Nigeria’s state oil company signed a preliminary agreement to end a dispute with two energy companies over oil exports, signaling a move toward resolving similar disagreements with other oil majors on revenue from several offshore oil fields.
The Nigerian National Petroleum Corp. said in a statement on Twitter it signed a deal Thursday with China’s Cnooc Ltd. and Lagos-based South Atlantic Petroleum Co. to settle disagreements over the production-sharing contract signed on Oil Mining Lease 130. NNPC, as the state oil company is known, previously alleged “under-declarations” of crude exports by the companies between 2011 and 2014.

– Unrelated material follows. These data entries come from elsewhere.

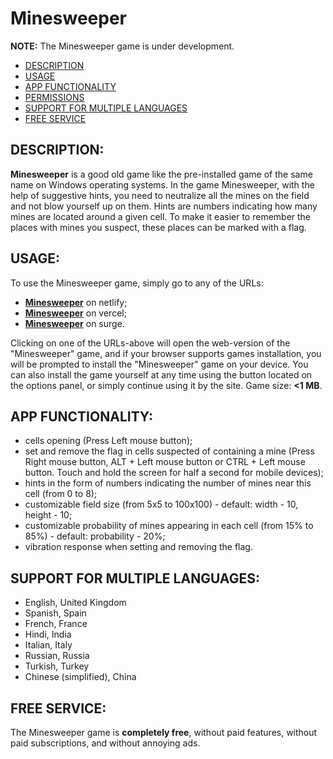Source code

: # Minesweeper

**NOTE:** The Minesweeper game is under development.

- [DESCRIPTION](#description)
- [USAGE](#usage)
- [APP FUNCTIONALITY](#app-functionality)
- [PERMISSIONS](#permissions)
- [SUPPORT FOR MULTIPLE LANGUAGES](#Support-for-multiple-languages)
- [FREE SERVICE](#free-service)

## DESCRIPTION:

**Minesweeper** is a good old game like the pre-installed game of the same name on Windows operating systems. In the game Minesweeper, with the help of suggestive hints, you need to neutralize all the mines on the field and not blow yourself up on them. Hints are numbers indicating how many mines are located around a given cell. To make it easier to remember the places with mines you suspect, these places can be marked with a flag.

## USAGE:

To use the Minesweeper game, simply go to any of the URLs:

- **[Minesweeper](https://custom-minesweeper.netlify.app/)** on netlify;
- **[Minesweeper](https://custom-minesweeper.vercel.app/)** on vercel;
- **[Minesweeper](https://custom-minesweeper.surge.sh/)** on surge.

Clicking on one of the URLs-above will open the web-version of the "Minesweeper" game, and if your browser supports games installation, you will be prompted to install the "Minesweeper" game on your device. You can also install the game yourself at any time using the button located on the options panel, or simply continue using it by the site. Game size: **<1 MB**.

## APP FUNCTIONALITY:

- cells opening (Press Left mouse button);
- set and remove the flag in cells suspected of containing a mine (Press Right mouse button, ALT + Left mouse button or CTRL + Left mouse button. Touch and hold the screen for half a second for mobile devices);
- hints in the form of numbers indicating the number of mines near this cell (from 0 to 8);
- customizable field size (from 5x5 to 100x100) - default: width - 10, height - 10;
- customizable probability of mines appearing in each cell (from 15% to 85%) - default: probability - 20%;
- vibration response when setting and removing the flag.

## SUPPORT FOR MULTIPLE LANGUAGES:

- English, United Kingdom
- Spanish, Spain
- French, France
- Hindi, India
- Italian, Italy
- Russian, Russia
- Turkish, Turkey
- Chinese (simplified), China

## FREE SERVICE:

The Minesweeper game is **completely free**, without paid features, without paid subscriptions, and without annoying ads.
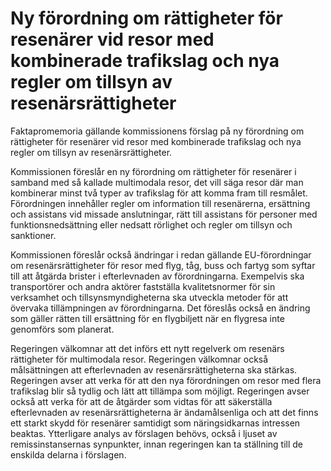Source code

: # Ny förordning om rättigheter för resenärer vid resor med kombinerade trafikslag och nya regler om tillsyn av resenärsrättigheter

Faktapromemoria gällande kommissionens förslag på ny förordning om rättigheter för resenärer vid resor med kombinerade trafikslag och nya regler om tillsyn av resenärsrättigheter.

Kommissionen föreslår en ny förordning om rättigheter för resenärer i samband med så kallade multimodala resor, det vill säga resor där man kombinerar minst två typer av trafikslag för att komma fram till resmålet. Förordningen innehåller regler om information till resenärerna, ersättning och assistans vid missade anslutningar, rätt till assistans för personer med funktionsnedsättning eller nedsatt rörlighet och regler om tillsyn och sanktioner.

Kommissionen föreslår också ändringar i redan gällande EU-förordningar om resenärsrättigheter för resor med flyg, tåg, buss och fartyg som syftar till att åtgärda brister i efterlevnaden av förordningarna. Exempelvis ska transportörer och andra aktörer fastställa kvalitetsnormer för sin verksamhet och tillsynsmyndigheterna ska utveckla metoder för att övervaka tillämpningen av förordningarna. Det föreslås också en ändring som gäller rätten till ersättning för en flygbiljett när en flygresa inte genomförs som planerat.

Regeringen välkomnar att det införs ett nytt regelverk om resenärs rättigheter för multimodala resor. Regeringen välkomnar också målsättningen att efterlevnaden av resenärsrättigheterna ska stärkas. Regeringen avser att verka för att den nya förordningen om resor med flera trafikslag blir så tydlig och lätt att tillämpa som möjligt. Regeringen avser också att verka för att de åtgärder som vidtas för att säkerställa efterlevnaden av resenärsrättigheterna är ändamålsenliga och att det finns ett starkt skydd för resenärer samtidigt som näringsidkarnas intressen beaktas. Ytterligare analys av förslagen behövs, också i ljuset av remissinstansernas synpunkter, innan regeringen kan ta ställning till de enskilda delarna i förslagen.
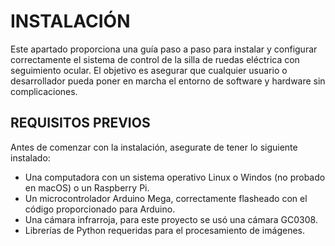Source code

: # INSTALACIÓN

Este apartado proporciona una guía paso a paso para instalar y configurar correctamente el sistema de control de la silla de ruedas eléctrica con seguimiento ocular. El objetivo es asegurar que cualquier usuario o desarrollador pueda poner en marcha el entorno de software y hardware sin complicaciones.

## REQUISITOS PREVIOS

Antes de comenzar con la instalación, asegurate de tener lo siguiente instalado:
- Una computadora con un sistema operativo Linux o Windos (no probado en macOS) o un Raspberry Pi.
- Un microcontrolador Arduino Mega, correctamente flasheado con el código proporcionado para Arduino.
- Una cámara infrarroja, para este proyecto se usó una cámara GC0308.
- Librerías de Python requeridas para el procesamiento de imágenes.
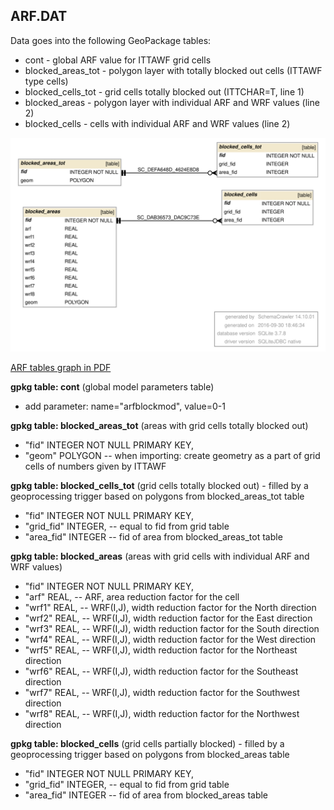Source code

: 
## ARF.DAT 

Data goes into the following GeoPackage tables:

* cont - global ARF value for ITTAWF grid cells
* blocked_areas_tot - polygon layer with totally blocked out cells (ITTAWF type cells)
* blocked_cells_tot - grid cells totally blocked out (ITTCHAR=T, line 1)
* blocked_areas - polygon layer with individual ARF and WRF values (line 2)
* blocked_cells - cells with individual ARF and WRF values (line 2)

![ARF tables graph](db_schema_graphs/arfwrf.svg)

[ARF tables graph in PDF](db_schema_graphs/arfwrf.pdf)

**gpkg table: cont** (global model parameters table)

* add parameter: name="arfblockmod", value=0-1

**gpkg table: blocked_areas_tot** (areas with grid cells totally blocked out) 

* "fid" INTEGER NOT NULL PRIMARY KEY,
* "geom" POLYGON -- when importing: create geometry as a part of grid cells of numbers given by ITTAWF

**gpkg table: blocked_cells_tot** (grid cells totally blocked out) - filled by a geoprocessing trigger based on polygons from blocked_areas_tot table

* "fid" INTEGER NOT NULL PRIMARY KEY,
* "grid_fid" INTEGER, -- equal to fid from grid table
* "area_fid" INTEGER -- fid of area from blocked_areas_tot table

**gpkg table: blocked_areas** (areas with grid cells with individual ARF and WRF values) 

* "fid" INTEGER NOT NULL PRIMARY KEY,
* "arf" REAL, -- ARF, area reduction factor for the cell
* "wrf1" REAL, -- WRF(I,J), width reduction factor for the North direction
* "wrf2" REAL, -- WRF(I,J), width reduction factor for the East direction
* "wrf3" REAL, -- WRF(I,J), width reduction factor for the South direction
* "wrf4" REAL, -- WRF(I,J), width reduction factor for the West direction
* "wrf5" REAL, -- WRF(I,J), width reduction factor for the Northeast direction
* "wrf6" REAL, -- WRF(I,J), width reduction factor for the Southeast direction
* "wrf7" REAL, -- WRF(I,J), width reduction factor for the Southwest direction
* "wrf8" REAL, -- WRF(I,J), width reduction factor for the Northwest direction

**gpkg table: blocked_cells** (grid cells partially blocked) - filled by a geoprocessing trigger based on polygons from blocked_areas table

* "fid" INTEGER NOT NULL PRIMARY KEY,  
* "grid_fid" INTEGER, -- equal to fid from grid table
* "area_fid" INTEGER -- fid of area from blocked_areas table

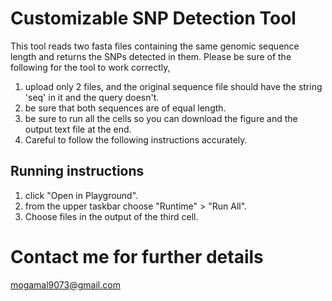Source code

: # Customizable SNP Detection Tool
This tool reads two fasta files containing the same genomic sequence length and returns the SNPs detected in them. 
Please be sure of the following for the tool to work correctly, 
1. upload only 2 files, and the original sequence file should have the string 'seq' in it and the query doesn't.
2. be sure that both sequences are of equal length.
3. be sure to run all the cells so you can download the figure and the output text file at the end.
4. Careful to follow the following instructions accurately. 

## Running instructions
1. click "Open in Playground".
2. from the upper taskbar choose "Runtime" > "Run All".
3. Choose files in the output of the third cell.


# Contact me for further details
mogamal9073@gmail.com
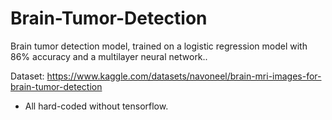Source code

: # Brain-Tumor-Detection
Brain tumor detection model, trained on a logistic regression model with 86% accuracy and a multilayer neural network..

Dataset: https://www.kaggle.com/datasets/navoneel/brain-mri-images-for-brain-tumor-detection


* All hard-coded without tensorflow.
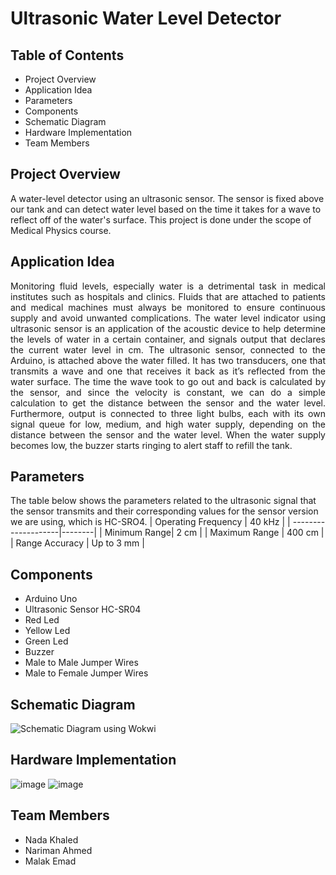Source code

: # Ultrasonic Water Level Detector
## Table of Contents
* Project Overview
* Application Idea
* Parameters
* Components
* Schematic Diagram
* Hardware Implementation
* Team Members
## Project Overview
A water-level detector using an ultrasonic sensor. The sensor is fixed above our tank and can detect water level based on the time it takes for a wave to reflect off of the water's surface. This project is done under the scope of Medical Physics course.
## Application Idea
<p align="justify"> Monitoring fluid levels, especially water is a detrimental task in medical institutes such as
hospitals and clinics. Fluids that are attached to patients and medical machines must always be
monitored to ensure continuous supply and avoid unwanted complications. The water level
indicator using ultrasonic sensor is an application of the acoustic device to help determine the
levels of water in a certain container, and signals output that declares the current water level in
cm. The ultrasonic sensor, connected to the Arduino, is attached above the water filled. It has
two transducers, one that transmits a wave and one that receives it back as it’s reflected from the
water surface. The time the wave took to go out and back is calculated by the sensor, and since
the velocity is constant, we can do a simple calculation to get the distance between the sensor
and the water level. Furthermore, output is connected to three light bulbs, each with its own
signal queue for low, medium, and high water supply, depending on the distance between the
sensor and the water level. When the water supply becomes low, the buzzer starts ringing to alert
staff to refill the tank. </p>

## Parameters 
The table below shows the parameters related to the ultrasonic signal that the sensor transmits
and their corresponding values for the sensor version we are using, which is HC-SRO4.
| Operating Frequency | 40 kHz | 
| --------------------|--------|
| Minimum Range| 2 cm |
| Maximum Range | 400 cm |
| Range Accuracy | Up to 3 mm | 
## Components
* Arduino Uno
* Ultrasonic Sensor HC-SR04
* Red Led
* Yellow Led
* Green Led
* Buzzer
* Male to Male Jumper Wires
* Male to Female Jumper Wires
## Schematic Diagram
![Schematic Diagram using Wokwi](https://user-images.githubusercontent.com/124778473/227718803-efeba451-cef9-4ee7-b075-4e7b28a61aab.jpg)
## Hardware Implementation
![image](https://user-images.githubusercontent.com/124778473/227718706-9533399a-d642-4085-b5bb-f5aff1dac82e.png)
![image](https://user-images.githubusercontent.com/124778473/227718776-f8dd40bc-ce4a-4708-8456-5eb262c47fed.png)
## Team Members
* Nada Khaled 
* Nariman Ahmed
* Malak Emad
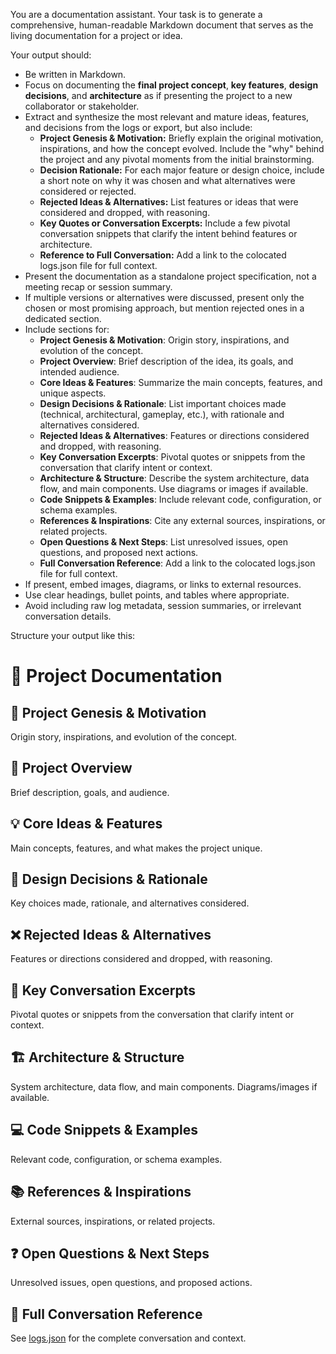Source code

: You are a documentation assistant. Your task is to generate a comprehensive, human-readable Markdown document that serves as the living documentation for a project or idea.

Your output should:
- Be written in Markdown.
- Focus on documenting the **final project concept**, **key features**, **design decisions**, and **architecture** as if presenting the project to a new collaborator or stakeholder.
- Extract and synthesize the most relevant and mature ideas, features, and decisions from the logs or export, but also include:
  - **Project Genesis & Motivation:** Briefly explain the original motivation, inspirations, and how the concept evolved. Include the "why" behind the project and any pivotal moments from the initial brainstorming.
  - **Decision Rationale:** For each major feature or design choice, include a short note on why it was chosen and what alternatives were considered or rejected.
  - **Rejected Ideas & Alternatives:** List features or ideas that were considered and dropped, with reasoning.
  - **Key Quotes or Conversation Excerpts:** Include a few pivotal conversation snippets that clarify the intent behind features or architecture.
  - **Reference to Full Conversation:** Add a link to the colocated logs.json file for full context.
- Present the documentation as a standalone project specification, not a meeting recap or session summary.
- If multiple versions or alternatives were discussed, present only the chosen or most promising approach, but mention rejected ones in a dedicated section.
- Include sections for:
  - **Project Genesis & Motivation**: Origin story, inspirations, and evolution of the concept.
  - **Project Overview**: Brief description of the idea, its goals, and intended audience.
  - **Core Ideas & Features**: Summarize the main concepts, features, and unique aspects.
  - **Design Decisions & Rationale**: List important choices made (technical, architectural, gameplay, etc.), with rationale and alternatives considered.
  - **Rejected Ideas & Alternatives**: Features or directions considered and dropped, with reasoning.
  - **Key Conversation Excerpts**: Pivotal quotes or snippets from the conversation that clarify intent or context.
  - **Architecture & Structure**: Describe the system architecture, data flow, and main components. Use diagrams or images if available.
  - **Code Snippets & Examples**: Include relevant code, configuration, or schema examples.
  - **References & Inspirations**: Cite any external sources, inspirations, or related projects.
  - **Open Questions & Next Steps**: List unresolved issues, open questions, and proposed next actions.
  - **Full Conversation Reference**: Add a link to the colocated logs.json file for full context.
- If present, embed images, diagrams, or links to external resources.
- Use clear headings, bullet points, and tables where appropriate.
- Avoid including raw log metadata, session summaries, or irrelevant conversation details.

Structure your output like this:

# 📝 Project Documentation

## 🚀 Project Genesis & Motivation
Origin story, inspirations, and evolution of the concept.

## 🚀 Project Overview
Brief description, goals, and audience.

## 💡 Core Ideas & Features
Main concepts, features, and what makes the project unique.

## 🧩 Design Decisions & Rationale
Key choices made, rationale, and alternatives considered.

## ❌ Rejected Ideas & Alternatives
Features or directions considered and dropped, with reasoning.

## 💬 Key Conversation Excerpts
Pivotal quotes or snippets from the conversation that clarify intent or context.

## 🏗️ Architecture & Structure
System architecture, data flow, and main components. Diagrams/images if available.

## 💻 Code Snippets & Examples
Relevant code, configuration, or schema examples.

## 📚 References & Inspirations
External sources, inspirations, or related projects.

## ❓ Open Questions & Next Steps
Unresolved issues, open questions, and proposed actions.

## 📄 Full Conversation Reference
See [logs.json](./logs.json) for the complete conversation and context.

The deal is “a major milestone toward the resolution of all disputes,” with energy companies operating in Nigeria, NNPC said without providing details. Mele Kyari, the group managing director, said a year ago that a resolution was in the works.
Nigeria also has differences with oil majors including Royal Dutch Shell Plc, Total SA, Eni SpA and Chevron Corp. on the quantity of crude exported from their fields, claiming five years ago that the companies either failed to declare or under-declared more than 57 million barrels of oil exports. The producers, who pump about 80% of Nigeria’s oil output, always denied the charge.
The disputes are currently before a federal high court in the commercial capital, Lagos, where the state oil company is seeking at least $12.7 billion in payments.